Documentation

Linglib.Studies.XuEtAl2024

Word Reuse and Combination Support Efficient Communication #

Xu, A., Kemp, C., Frermann, L., & Xu, Y. (2024). Word reuse and combination support efficient communication of emerging concepts. PNAS 121(46), e2406971121.

Empirical contributions #

Using WordNet data from English, French, and Finnish (1900–2000):

Both reuse items and compounds sit near the Pareto frontier of communicative efficiency (Fig. 2).
Attested encodings are more efficient than random and near-synonym baselines (Fig. 3).
Literal items (hyponymic reuse, endocentric compounds) tend to be more efficient than nonliteral counterparts (paper §3.2; significant for French and Finnish reuse, with English reuse supplemented by compound head words because WordNet does not directly classify English-reuse literality).
Reuse items tend shorter than compounds across all three languages; compounds tend more informative than reuse items in English and French only (paper §3.3 — Finnish does not show the informativeness asymmetry).

Connection to polysemy #

Word reuse is a polysemy-generating process: when mouse acquires the sense "computer peripheral", the word becomes polysemous. This study provides an information-theoretic account of why productive polysemy exists — it is communicatively efficient under a tradeoff between length and listener confusion. Bridges synchronic copredication judgments ([Ash11], [Got17]) to a diachronic functional account.

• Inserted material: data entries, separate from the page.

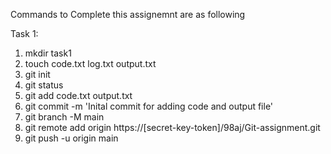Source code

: Commands to Complete this assignemnt are as following

Task 1: 

1. mkdir task1
2. touch code.txt log.txt output.txt
3. git init
4. git status
5. git add code.txt output.txt
6. git commit -m 'Inital commit for adding code and output file'
7. git branch -M main
8. git remote add origin https://[secret-key-token]/98aj/Git-assignment.git
9. git push -u origin main
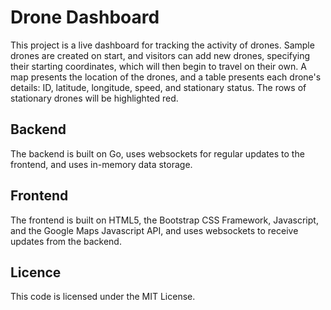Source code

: # Drone Dashboard

This project is a live dashboard for tracking the activity of drones. Sample drones are created on start, and visitors can add new drones, specifying their starting coordinates, which will then begin to travel on their own. A map presents the location of the drones, and a table presents each drone's details: ID, latitude, longitude, speed, and stationary status. The rows of stationary drones will be highlighted red.

## Backend

The backend is built on Go, uses websockets for regular updates to the frontend, and uses in-memory data storage.

## Frontend

The frontend is built on HTML5, the Bootstrap CSS Framework, Javascript, and the Google Maps Javascript API, and uses websockets to receive updates from the backend.

## Licence

This code is licensed under the MIT License.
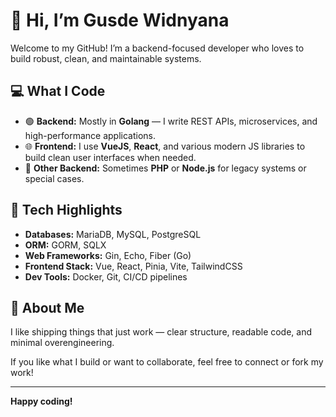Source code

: # 👋 Hi, I’m Gusde Widnyana

Welcome to my GitHub! I’m a backend-focused developer who loves to build robust, clean, and maintainable systems.

## 💻 What I Code

- 🟢 **Backend:** Mostly in **Golang** — I write REST APIs, microservices, and high-performance applications.
- 🌐 **Frontend:** I use **VueJS**, **React**, and various modern JS libraries to build clean user interfaces when needed.
- 🐘 **Other Backend:** Sometimes **PHP** or **Node.js** for legacy systems or special cases.

## 🔧 Tech Highlights

- **Databases:** MariaDB, MySQL, PostgreSQL
- **ORM:** GORM, SQLX
- **Web Frameworks:** Gin, Echo, Fiber (Go)
- **Frontend Stack:** Vue, React, Pinia, Vite, TailwindCSS
- **Dev Tools:** Docker, Git, CI/CD pipelines

## 🚀 About Me

I like shipping things that just work — clear structure, readable code, and minimal overengineering.

If you like what I build or want to collaborate, feel free to connect or fork my work!

---

**Happy coding!**
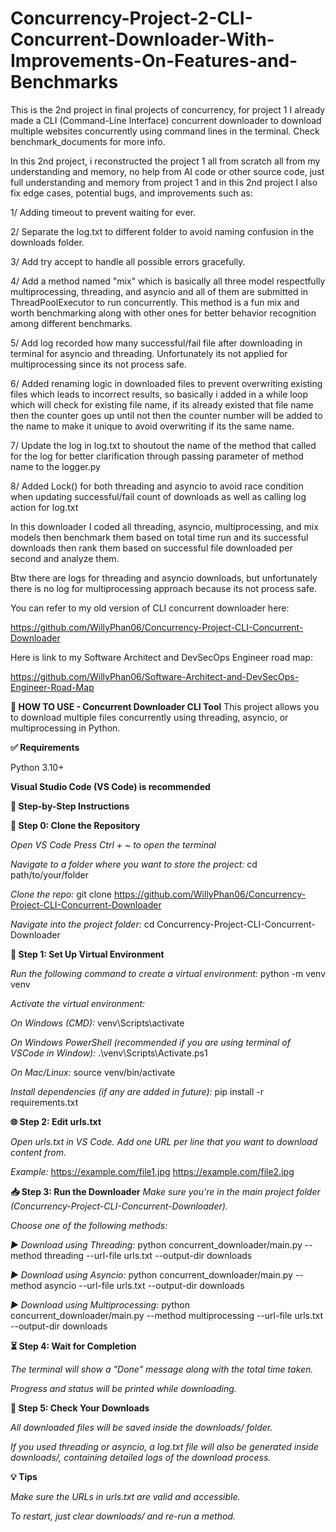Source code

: # Concurrency-Project-2-CLI-Concurrent-Downloader-With-Improvements-On-Features-and-Benchmarks
This is the 2nd project in final projects of concurrency, for project 1 I already made a CLI (Command-Line Interface) concurrent downloader to download multiple websites concurrently using command lines in the terminal. Check benchmark_documents for more info.

In this 2nd project, i reconstructed the project 1 all from scratch all from my understanding and memory, no help from AI code or other source code, just full understanding and memory from project 1 and in this 2nd project I also fix edge cases, potential bugs, and improvements such as:

1/ Adding timeout to prevent waiting for ever.

2/ Separate the log.txt to different folder to avoid naming confusion in the downloads folder.

3/ Add try accept to handle all possible errors gracefully.

4/ Add a method named "mix" which is basically all three model respectfully multiprocessing, threading, and asyncio and all of them are submitted in ThreadPoolExecutor to run concurrently. This method is a fun mix and worth benchmarking along with other ones for better behavior recognition among different benchmarks.

5/ Add log recorded how many successful/fail file after downloading in terminal for asyncio and threading. Unfortunately its not applied for multiprocessing since its not process safe.

6/ Added renaming logic in downloaded files to prevent overwriting existing files which leads to incorrect results, so basically i added in a while loop which will check for existing file name, if its already existed that file name then the counter goes up until not then the counter number will be added to the name to make it unique to avoid overwriting if its the same name.

7/ Update the log in log.txt to shoutout the name of the method that called for the log for better clarification through passing parameter of method name to the logger.py

8/ Added Lock() for both threading and asyncio to avoid race condition when updating successful/fail count of downloads as well as calling log action for log.txt

In this downloader I coded all threading, asyncio, multiprocessing, and mix models then benchmark them based on total time run and its successful downloads then rank them based on successful file downloaded per second and analyze them.

Btw there are logs for threading and asyncio downloads, but unfortunately there is no log for multiprocessing approach because its not process safe.

You can refer to my old version of CLI concurrent downloader here:

https://github.com/WillyPhan06/Concurrency-Project-CLI-Concurrent-Downloader

Here is link to my Software Architect and DevSecOps Engineer road map:

https://github.com/WillyPhan06/Software-Architect-and-DevSecOps-Engineer-Road-Map

**📘 HOW TO USE - Concurrent Downloader CLI Tool**
This project allows you to download multiple files concurrently using threading, asyncio, or multiprocessing in Python.

**✅ Requirements**

Python 3.10+

**Visual Studio Code (VS Code) is recommended**

**🧠 Step-by-Step Instructions**

**🔧 Step 0: Clone the Repository**

_Open VS Code_
_Press Ctrl + ~ to open the terminal_

_Navigate to a folder where you want to store the project:_
cd path/to/your/folder

_Clone the repo:_
git clone https://github.com/WillyPhan06/Concurrency-Project-CLI-Concurrent-Downloader

_Navigate into the project folder:_
cd Concurrency-Project-CLI-Concurrent-Downloader

**🐍 Step 1: Set Up Virtual Environment**

_Run the following command to create a virtual environment:_
python -m venv venv

_Activate the virtual environment:_

_On Windows (CMD):_
venv\Scripts\activate

_On Windows PowerShell (recommended if you are using terminal of VSCode in Window):_
.\venv\Scripts\Activate.ps1

_On Mac/Linux:_
source venv/bin/activate

_Install dependencies (if any are added in future):_
pip install -r requirements.txt

**🌐 Step 2: Edit urls.txt**

_Open urls.txt in VS Code._
_Add one URL per line that you want to download content from._

_Example:_
https://example.com/file1.jpg
https://example.com/file2.jpg

**📥 Step 3: Run the Downloader**
_Make sure you're in the main project folder (Concurrency-Project-CLI-Concurrent-Downloader)._

_Choose one of the following methods:_

_▶️ Download using Threading:_
python concurrent_downloader/main.py --method threading --url-file urls.txt --output-dir downloads

_▶️ Download using Asyncio:_
python concurrent_downloader/main.py --method asyncio --url-file urls.txt --output-dir downloads

_▶️ Download using Multiprocessing:_
python concurrent_downloader/main.py --method multiprocessing --url-file urls.txt --output-dir downloads

**⏳ Step 4: Wait for Completion**

_The terminal will show a "Done" message along with the total time taken._

_Progress and status will be printed while downloading._

**📁 Step 5: Check Your Downloads**

_All downloaded files will be saved inside the downloads/ folder._

_If you used threading or asyncio, a log.txt file will also be generated inside downloads/, containing detailed logs of the download process._

**💡 Tips**

_Make sure the URLs in urls.txt are valid and accessible._

_To restart, just clear downloads/ and re-run a method._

§0. Lexicalization substrate #

The information-theoretic model of lexicalization: novel concepts enter the lexicon either by reuse (an existing word picks up a new sense — mouse → computer peripheral) or by compounding (concatenation of existing words — spreadsheet). Both strategies are shaped by the same tradeoff between speaker effort (word length) and information loss (listener confusion).

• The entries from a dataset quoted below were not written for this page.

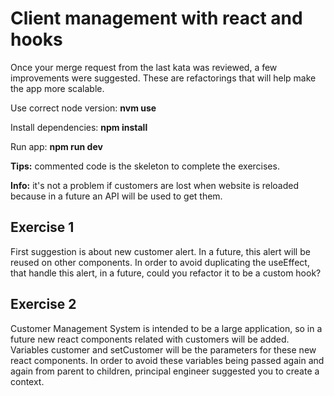 # **Client management with react and hooks**
Once your merge request from the last kata was reviewed, a few improvements were suggested. These are refactorings that will help make the app more scalable.

Use correct node version: **nvm use**

Install dependencies: **npm install**

Run app: **npm run dev**

**Tips:** commented code is the skeleton to complete the exercises.

**Info:** it's not a problem if customers are lost when website is reloaded because in a future an API will be used to get them.

## Exercise 1
First suggestion is about new customer alert. In a future, this alert will be reused on other components. In order to avoid duplicating the useEffect, that handle this alert, in a future, could you refactor it to be a custom hook?

## Exercise 2
Customer Management System is intended to be a large application, so in a future new react components related with customers will be added. Variables customer and setCustomer will be the parameters for these new react components. In order to avoid these variables being passed again and again from parent to children, principal engineer suggested you to create a context.

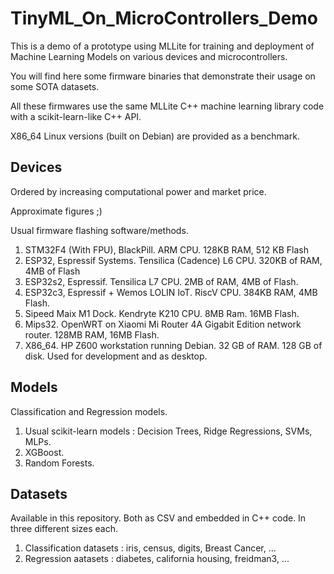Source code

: # TinyML_On_MicroControllers_Demo

This is a demo of a prototype using MLLite for training and deployment of Machine Learning Models on various devices and microcontrollers.

You will find here some firmware binaries that demonstrate their usage on some SOTA datasets.

All these firmwares use the same MLLite C++ machine learning library code with a scikit-learn-like C++ API.

X86_64 Linux versions (built on Debian) are provided as a benchmark.


## Devices

Ordered by increasing computational power and market price.

Approximate figures ;)

Usual firmware flashing software/methods.

1. STM32F4 (With FPU),  BlackPill. ARM CPU. 128KB RAM, 512 KB Flash
2. ESP32, Espressif Systems. Tensilica (Cadence) L6 CPU. 320KB of RAM, 4MB of Flash
3. ESP32s2, Espressif. Tensilica L7 CPU. 2MB of RAM, 4MB of Flash.
4. ESP32c3, Espressif + Wemos LOLIN IoT. RiscV CPU. 384KB RAM, 4MB Flash.
5. Sipeed Maix M1 Dock. Kendryte K210 CPU. 8MB Ram. 16MB Flash.
6. Mips32. OpenWRT on Xiaomi Mi Router 4A Gigabit Edition network router. 128MB RAM, 16MB Flash.
7. X86_64. HP Z600 workstation running Debian. 32 GB of RAM. 128 GB of disk. Used for development and as desktop.

## Models

Classification and Regression models.

1. Usual scikit-learn models : Decision Trees, Ridge Regressions, SVMs, MLPs.
2. XGBoost.
3. Random Forests.

## Datasets

Available in this repository. Both as CSV and embedded in C++ code. In three different sizes each.


1. Classification datasets : iris, census, digits, Breast Cancer, ...
2. Regression aatasets : diabetes, california housing, freidman3, ...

This is a model of innovation spread under variation, not a synchronic optimization of a static lexicon. [XKFX24] §1–§2 ground in the variation-theory tradition ([weinreich-labov-herzog-1968], [milroy-milroy-1985], [labov-2011]): there is a spread interval [t₁, t₂] during which only some members of the speech community have acquired the new encoding E*. The speaker's production policy is conditioned on the expanded lexicon L' (= L ∪ E*); the listener's interpretation is conditioned on the existing lexicon L. This asymmetry is the diachronic content — it lives at the type level via Pragmatics.Communication.AsymmetricCommModel (its produce and comprehend are independent functions that may disagree).

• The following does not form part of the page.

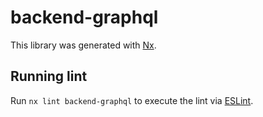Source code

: # backend-graphql

This library was generated with [Nx](https://nx.dev).

## Running lint

Run `nx lint backend-graphql` to execute the lint via [ESLint](https://eslint.org/).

inductive XuEtAl2024.Polysemy.Strategy :

Strategy by which a novel concept enters the lexicon ([XKFX24] Table 1: reuse items R vs. compounds C).

The paper notes that borrowing (e.g., tofu) and coinage (e.g., quark) are additional lexicalization strategies excluded from its scope; this enum mirrors that scope restriction.

reuse : Strategy
Reuse an existing word for a new meaning. E.g., mouse (rodent → peripheral), dish (plate → antenna).
compound : Strategy
Concatenate existing words into a compound. E.g., birthday card, spreadsheet, urban renewal.

Instances For

@[implicit_reducible]

instance XuEtAl2024.Polysemy.instDecidableEqStrategy :

DecidableEq Strategy

Equations

XuEtAl2024.Polysemy.instDecidableEqStrategy x✝ y✝ = if h : x✝.ctorIdx = y✝.ctorIdx then isTrue ⋯ else isFalse ⋯

@[implicit_reducible]

instance XuEtAl2024.Polysemy.instReprStrategy :

Equations

XuEtAl2024.Polysemy.instReprStrategy = { reprPrec := XuEtAl2024.Polysemy.instReprStrategy.repr }

def XuEtAl2024.Polysemy.instReprStrategy.repr :

Strategy → ℕ → Std.Format

Equations

One or more equations did not get rendered due to their size.

Instances For

inductive XuEtAl2024.Polysemy.Literality :

Literality of the form–meaning relationship. Literal items tend to be more communicatively efficient ([XKFX24] §3.2).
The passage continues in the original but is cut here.